KPSS soruşturmasıyla ilgili bilgi veren bir emniyet yetkilisi, 'paralel yapının' devlete nasıl sızdığını anlattı.
Abone ol "Paralel yapı"nın Fethulah Gülen'in "devletin kılcal damarlarına sızın" talimatı doğrultusunda kamu kurum ve kuruluşları ile GSM firmalarının bilgi işlem merkezlerinde yapılandıkları öne sürüldü.
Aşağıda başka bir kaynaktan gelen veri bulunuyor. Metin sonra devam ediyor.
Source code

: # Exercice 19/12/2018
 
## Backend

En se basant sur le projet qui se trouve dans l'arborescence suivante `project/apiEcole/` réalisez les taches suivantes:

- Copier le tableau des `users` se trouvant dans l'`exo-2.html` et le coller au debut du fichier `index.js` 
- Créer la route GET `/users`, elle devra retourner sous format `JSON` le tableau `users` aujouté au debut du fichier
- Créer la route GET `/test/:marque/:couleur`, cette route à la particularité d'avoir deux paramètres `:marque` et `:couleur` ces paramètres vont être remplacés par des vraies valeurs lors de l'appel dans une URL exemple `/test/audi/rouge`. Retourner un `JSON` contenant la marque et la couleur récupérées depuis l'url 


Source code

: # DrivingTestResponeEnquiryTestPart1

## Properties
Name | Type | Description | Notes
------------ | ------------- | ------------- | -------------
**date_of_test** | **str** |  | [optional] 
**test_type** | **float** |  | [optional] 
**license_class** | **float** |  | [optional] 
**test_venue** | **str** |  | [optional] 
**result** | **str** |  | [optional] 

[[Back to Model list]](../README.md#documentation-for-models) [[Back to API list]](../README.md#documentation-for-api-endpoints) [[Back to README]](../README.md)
17 Aralık operasyonları sonrası "paralel yapı"ya karşı başlatılan ve aralarında TÜBİTAK ve KPSS soruşturmalarının da bulunduğu çok sayıda çalışmayı yürüten emniyet yetkilileri, her geçen gün söz konusu yapının faaliyetlerine yönelik yeni bulgulara ulaşıyor.
Paralel yapının Fethullah Gülen'in "devletin kılcal damarlarına sızın" talimatıyla faaliyetlerini yoğunlaştırdıkları ve kamu kurum kuruluşlarının özellikle bilgi işlem birimlerinde usulsüz olarak yapılandıkları tespit edildi.
Bu kapsamda tüm kamu kurum ve kuruluşların bilgi işlem merkezlerinin mercek altına alındığı ve incelemelerin bu yönde devam ettiği öğrenildi.
"BİLGİ İŞLEM SİSTEMLERİ TESLİM ALINDI"
"BİLGİ İŞLEM SİSTEMLERİ TESLİM ALINDI"
Konuya ilişkin açıklama yapan emniyet yetkilileri, 17 Aralık öncesinde tüm kamu kurum ve kuruluşlarının bilgi işlem sistemlerinin söz konusu yapı tarafından "teslim" alındığını, bu birimlerin teknik alt yapı ve program ihtiyaçlarının da yine aynı "yapı"ya ait firmalardan temin edildiğini bildirdiler.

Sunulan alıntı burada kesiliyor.